Livestock Research for Rural Development 15 (12) 2003

Citation of this paper

Macro-minerals bioavailability study in goats fed forages of nitrogen fertilized Guinea grass and Guinea grass-Verano stylo mixture

Bamikole M A*

Department of Animal Science, University of Ibadan, Ibadan, Nigeria
*Present address and address for correspondence: Department of Animal Science, University of Benin, Benin City, Nigeria  bankymao@uniben.edu;    bankymao@yahoo.co.uk

Abstract

An investigation of macro-minerals bioavailability from forages of nitrogen fertilized Guinea grass (Panicum maximum, NFG), Guinea grass-Verano stylo (Stylosanthes hamata) mixture (GVSM) and unfertilized Guinea grass (UFG) was carried out, using fifteen West African dwarf goats with mean body weight of 7.61 0.44 kg. The forages were six -weeks old and contained from 6.19 to 11.8 g crude protein/100g DM).

Calcium was best utilized in GVSM with the respective intake, digestibility, balance and retention values of 2.50 g/d, 35.6%, 0.68 g/d and 27.30 %. The utilization of Mg, Na, and Cl were best in NFG, having an intake of 1.34 g/d, balance of 0.45 g/d and retention value of 33.76 % for Mg with corresponding values of 0.056 g/d, 0.016 g/d and 27.99 % for Na as well as 0.33 g/d, 0.10 g/d and 29.01 % for Cl. Potassium was well utilized in all forages with no significant variation observed. Sulphur utilization was poor and no improvement was evident due to the grass treatment.

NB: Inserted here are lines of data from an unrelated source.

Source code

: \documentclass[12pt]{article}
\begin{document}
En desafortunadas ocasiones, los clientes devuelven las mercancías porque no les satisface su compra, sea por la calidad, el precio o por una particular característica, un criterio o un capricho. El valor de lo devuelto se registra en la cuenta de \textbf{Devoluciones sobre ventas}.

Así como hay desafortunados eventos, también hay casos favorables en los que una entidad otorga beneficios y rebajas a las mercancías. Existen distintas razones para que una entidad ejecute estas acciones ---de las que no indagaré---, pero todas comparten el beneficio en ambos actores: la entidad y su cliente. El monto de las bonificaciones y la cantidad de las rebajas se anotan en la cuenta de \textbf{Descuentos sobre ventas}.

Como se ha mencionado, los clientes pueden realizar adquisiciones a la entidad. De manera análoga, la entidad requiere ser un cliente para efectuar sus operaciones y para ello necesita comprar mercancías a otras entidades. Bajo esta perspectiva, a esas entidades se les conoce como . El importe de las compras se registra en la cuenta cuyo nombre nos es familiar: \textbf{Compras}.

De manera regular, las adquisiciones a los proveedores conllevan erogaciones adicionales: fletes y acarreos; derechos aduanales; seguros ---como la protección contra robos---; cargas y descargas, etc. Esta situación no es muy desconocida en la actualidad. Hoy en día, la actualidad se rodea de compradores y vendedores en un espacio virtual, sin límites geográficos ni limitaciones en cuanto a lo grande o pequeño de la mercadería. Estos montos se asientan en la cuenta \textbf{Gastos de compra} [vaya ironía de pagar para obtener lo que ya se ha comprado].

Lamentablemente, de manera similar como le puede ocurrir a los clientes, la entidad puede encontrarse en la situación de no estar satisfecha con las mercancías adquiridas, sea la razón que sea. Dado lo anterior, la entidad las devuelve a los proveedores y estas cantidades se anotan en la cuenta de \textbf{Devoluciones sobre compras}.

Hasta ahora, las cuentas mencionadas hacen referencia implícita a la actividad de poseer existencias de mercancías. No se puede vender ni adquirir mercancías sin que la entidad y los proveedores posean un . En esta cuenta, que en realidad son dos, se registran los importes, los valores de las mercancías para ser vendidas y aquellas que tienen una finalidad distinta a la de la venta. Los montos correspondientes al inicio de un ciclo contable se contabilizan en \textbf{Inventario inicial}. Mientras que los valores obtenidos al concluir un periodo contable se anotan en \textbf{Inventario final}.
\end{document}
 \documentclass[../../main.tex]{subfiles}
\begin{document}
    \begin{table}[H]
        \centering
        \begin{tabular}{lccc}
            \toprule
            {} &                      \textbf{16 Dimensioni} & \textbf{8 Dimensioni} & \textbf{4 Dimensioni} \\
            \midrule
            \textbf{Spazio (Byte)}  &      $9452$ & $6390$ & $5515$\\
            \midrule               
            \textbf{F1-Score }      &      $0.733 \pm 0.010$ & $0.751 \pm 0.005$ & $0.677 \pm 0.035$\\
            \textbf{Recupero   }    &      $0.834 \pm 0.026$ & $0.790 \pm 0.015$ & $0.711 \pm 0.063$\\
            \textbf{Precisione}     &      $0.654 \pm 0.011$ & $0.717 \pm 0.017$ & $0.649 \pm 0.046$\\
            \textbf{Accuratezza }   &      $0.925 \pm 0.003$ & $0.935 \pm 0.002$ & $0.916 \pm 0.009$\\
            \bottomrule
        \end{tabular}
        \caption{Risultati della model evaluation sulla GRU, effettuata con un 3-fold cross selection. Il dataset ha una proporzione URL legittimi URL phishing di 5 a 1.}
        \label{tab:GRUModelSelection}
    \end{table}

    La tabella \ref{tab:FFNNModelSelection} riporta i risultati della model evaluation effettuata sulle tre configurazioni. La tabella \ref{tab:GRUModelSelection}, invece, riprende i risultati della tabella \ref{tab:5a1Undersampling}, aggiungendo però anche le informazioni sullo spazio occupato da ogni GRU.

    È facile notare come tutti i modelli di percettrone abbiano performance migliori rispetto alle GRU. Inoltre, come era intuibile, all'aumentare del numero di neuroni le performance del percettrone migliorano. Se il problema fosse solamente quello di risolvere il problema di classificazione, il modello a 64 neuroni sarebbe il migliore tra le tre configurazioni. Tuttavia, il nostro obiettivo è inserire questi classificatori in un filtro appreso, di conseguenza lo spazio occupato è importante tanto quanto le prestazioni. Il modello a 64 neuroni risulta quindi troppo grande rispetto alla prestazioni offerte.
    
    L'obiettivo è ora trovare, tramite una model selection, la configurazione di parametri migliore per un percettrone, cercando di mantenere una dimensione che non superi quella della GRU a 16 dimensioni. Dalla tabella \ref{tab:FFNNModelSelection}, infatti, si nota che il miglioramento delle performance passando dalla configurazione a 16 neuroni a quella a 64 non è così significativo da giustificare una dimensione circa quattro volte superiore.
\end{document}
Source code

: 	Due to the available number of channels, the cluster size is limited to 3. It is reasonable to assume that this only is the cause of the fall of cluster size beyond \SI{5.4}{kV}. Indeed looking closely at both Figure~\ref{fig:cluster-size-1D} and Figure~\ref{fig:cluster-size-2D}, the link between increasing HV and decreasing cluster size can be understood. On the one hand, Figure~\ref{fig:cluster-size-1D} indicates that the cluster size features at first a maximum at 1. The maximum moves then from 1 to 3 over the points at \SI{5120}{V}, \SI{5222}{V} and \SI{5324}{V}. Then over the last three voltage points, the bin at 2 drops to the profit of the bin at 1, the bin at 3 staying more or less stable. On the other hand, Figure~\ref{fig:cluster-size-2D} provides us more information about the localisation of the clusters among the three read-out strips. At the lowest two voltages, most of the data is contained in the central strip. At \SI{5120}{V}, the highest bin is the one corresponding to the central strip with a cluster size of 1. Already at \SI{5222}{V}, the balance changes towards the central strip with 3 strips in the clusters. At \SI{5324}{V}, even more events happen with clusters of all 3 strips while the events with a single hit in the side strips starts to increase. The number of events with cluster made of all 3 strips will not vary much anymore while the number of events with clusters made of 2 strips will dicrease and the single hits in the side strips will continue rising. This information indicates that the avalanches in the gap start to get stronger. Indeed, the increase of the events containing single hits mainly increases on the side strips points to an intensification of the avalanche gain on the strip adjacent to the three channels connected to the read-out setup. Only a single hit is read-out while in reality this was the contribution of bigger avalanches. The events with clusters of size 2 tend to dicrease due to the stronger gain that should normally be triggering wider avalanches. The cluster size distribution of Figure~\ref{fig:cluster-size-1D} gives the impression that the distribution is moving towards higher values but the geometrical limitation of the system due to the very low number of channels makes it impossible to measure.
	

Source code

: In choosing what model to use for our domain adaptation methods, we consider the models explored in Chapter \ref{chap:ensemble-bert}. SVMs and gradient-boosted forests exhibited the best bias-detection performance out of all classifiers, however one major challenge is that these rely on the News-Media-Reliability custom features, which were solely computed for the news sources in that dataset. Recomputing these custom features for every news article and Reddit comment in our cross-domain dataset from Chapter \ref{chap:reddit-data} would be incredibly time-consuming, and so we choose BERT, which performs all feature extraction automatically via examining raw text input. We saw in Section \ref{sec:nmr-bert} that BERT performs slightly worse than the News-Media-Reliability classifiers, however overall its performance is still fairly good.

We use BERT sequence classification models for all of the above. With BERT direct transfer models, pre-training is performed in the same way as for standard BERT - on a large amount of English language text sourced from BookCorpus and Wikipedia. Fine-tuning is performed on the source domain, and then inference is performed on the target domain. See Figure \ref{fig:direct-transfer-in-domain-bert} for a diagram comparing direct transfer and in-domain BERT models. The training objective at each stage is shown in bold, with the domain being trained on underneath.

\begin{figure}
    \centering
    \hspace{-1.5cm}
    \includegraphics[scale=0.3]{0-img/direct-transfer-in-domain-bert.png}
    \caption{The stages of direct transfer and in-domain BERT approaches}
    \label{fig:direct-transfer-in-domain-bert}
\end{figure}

Generally, the results indicated that the strategy of applying nitrogen fertilizer to grass could be used to achieve better utilization of more macro-minerals in forages than legume incorporation into grass.

Key words: Bioavailability, goats, , Guinea grass, macro-minerals, nitrogen fertilizer, Verano stylo


Introduction

The bulk of the feed available to ruminant animals in the tropics is grass forage, as this can be sourced cheaply. Tropical grasses are poor in nutritive value (Minson and Mc Leod 1970) and attempts at enhancing the nutritive quality of the forage (particularly nitrogen component) have been through the use of nitrogen fertilizer or incorporation with legumes. The potential of forages so produced to meet the mineral needs of livestock, in the available form of the minerals, is of importance, as minerals could be regarded as salt of life. Life itself in animals is hinged on mineral elements as the beating of heart is brought about by balance between some minerals in the fluid bathing the heart muscle (McDowell 1992).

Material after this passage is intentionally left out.